Large Language Model Based Autonomous Task Planning for Abstract Commands

This paper proposes a two-phase LLM-based framework for autonomous robotic task planning that can interpret and execute abstract natural language commands (e.g., 'Put the food ingredients in the same place') without explicit object or location specifications, using a hierarchical scene graph for environmental grounding.

Problem Statement

Existing LLM-based task planning for robots typically requires explicit, concrete commands that specify target objects and their locations, limiting usability for everyday users who communicate abstractly. Abstract commands require robots to autonomously infer task-relevant objects and spatial relationships from their environment, which prior systems cannot handle. This gap prevents practical deployment of robot assistants in unstructured real-world settings.

Key Novelty

Two-phase framework separating environment recognition from task planning, enabling robots to handle underspecified, abstract commands
Use of a large vision-language model (VLM) to generate a hierarchical scene graph that encodes object-space relationships for downstream LLM reasoning
Demonstration that structured environmental representations (scene graphs) can bridge the gap between abstract user intent and concrete executable robot actions

Evaluation Highlights

Framework validated in AI2THOR simulation environment, showing superior task execution performance on abstract commands compared to baseline approaches
Qualitative and quantitative comparisons demonstrate improved success rates in interpreting and executing tasks where target objects/locations are not explicitly named

Breakthrough Assessment

5/10 The paper makes a solid and practically relevant contribution by combining VLM-based scene graph generation with LLM task planning for abstract commands, but the individual components (LLMs, VLMs, scene graphs) are well-established; the novelty lies primarily in their integration and application to this underexplored problem setting.

Methodology

Environment Recognition Phase: A vision-language model perceives the robot's surroundings and constructs a hierarchical scene graph capturing spatial relationships and object categories across the environment
Task Planning Phase: An LLM ingests the hierarchical scene graph alongside the abstract natural language command to reason about which objects and locations are relevant and generates a structured task plan
Execution & Validation: The generated task plan is executed in the AI2THOR simulation environment, and success is measured against ground-truth task completion criteria for abstract command scenarios

System Components

Hierarchical Scene Graph Generator

A large vision-language model that processes visual observations of the robot's environment and outputs a structured graph representing objects, their attributes, and spatial/semantic relationships to surrounding spaces

Abstract Command Interpreter (LLM Planner)

An LLM that takes the scene graph and an abstract user command as input and produces a concrete, step-by-step task plan by inferring relevant objects and target locations

AI2THOR Simulation Environment

Used as the validation testbed, providing a realistic indoor 3D environment where robot agents can execute and evaluate the generated task plans

Results

Metric/Benchmark	Baseline (Explicit Commands / Prior LLM Planning)	This Paper (Abstract Command Framework)	Delta
Task Success Rate on Abstract Commands	Lower / not designed for abstract input	Superior performance (specific numbers not reported in abstract)	Positive improvement
Handling of Underspecified Object Targets	Fails or requires clarification	Autonomous resolution via scene graph	Qualitative improvement
Environment: AI2THOR Simulation	Standard LLM task planners	Proposed two-phase framework	Higher task completion

Key Takeaways

Hierarchical scene graphs are an effective intermediate representation to ground abstract natural language commands in physical robot environments, enabling LLMs to reason about implicit object/location references
Separating perception (scene understanding) from planning (LLM reasoning) into distinct phases improves modularity and allows best-in-class models to be used for each sub-task independently
For practitioners building robotic AI agents, this framework suggests that investing in rich, structured environmental representations fed to LLMs is more effective than expecting LLMs to handle both perception and planning end-to-end

Abstract

Recent advances in large language models (LLMs) have demonstrated exceptional reasoning capabilities in natural language processing, sparking interest in applying LLMs to task planning problems in robotics.
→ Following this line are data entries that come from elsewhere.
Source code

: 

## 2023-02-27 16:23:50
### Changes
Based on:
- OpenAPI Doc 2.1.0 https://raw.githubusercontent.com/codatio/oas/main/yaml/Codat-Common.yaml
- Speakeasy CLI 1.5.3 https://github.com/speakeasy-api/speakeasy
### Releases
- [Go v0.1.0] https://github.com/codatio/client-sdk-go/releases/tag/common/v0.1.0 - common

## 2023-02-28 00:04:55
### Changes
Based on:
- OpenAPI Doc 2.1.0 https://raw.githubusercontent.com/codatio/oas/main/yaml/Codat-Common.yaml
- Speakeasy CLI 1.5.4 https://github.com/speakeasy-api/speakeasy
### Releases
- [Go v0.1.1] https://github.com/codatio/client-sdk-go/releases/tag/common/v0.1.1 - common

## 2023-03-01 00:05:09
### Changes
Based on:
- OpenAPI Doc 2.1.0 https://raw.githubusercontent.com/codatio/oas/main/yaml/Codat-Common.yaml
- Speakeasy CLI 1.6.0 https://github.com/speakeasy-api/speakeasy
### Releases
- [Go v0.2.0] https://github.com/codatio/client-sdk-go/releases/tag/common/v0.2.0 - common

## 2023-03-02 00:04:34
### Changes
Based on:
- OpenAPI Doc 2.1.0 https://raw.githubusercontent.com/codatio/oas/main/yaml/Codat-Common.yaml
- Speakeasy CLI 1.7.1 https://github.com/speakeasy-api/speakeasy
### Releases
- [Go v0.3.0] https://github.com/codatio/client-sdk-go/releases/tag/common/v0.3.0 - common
Most studies focused on task planning for clear natural language commands that specify target objects and their locations. However, for more user-friendly task execution, it is crucial for robots to autonomously plan and carry out tasks based on abstract natural language commands that may not explicitly mention target objects or locations, such as ‘Put the food ingredients in the same place.’ In this study, we propose an LLM-based autonomous task planning framework that generates task plans for abstract natural language commands. This framework consists of two phases: an environment recognition phase and a task planning phase. In the environment recognition phase, a large vision-language model generates a hierarchical scene graph that captures the relationships between objects and spaces in the environment surrounding a robot agent. During the task planning phase, an LLM uses the scene graph and the abstract user command to formulate a plan for the given task. We validate the effectiveness of the proposed framework in the AI2THOR simulation environment, demonstrating its superior performance in task execution when handling abstract commands.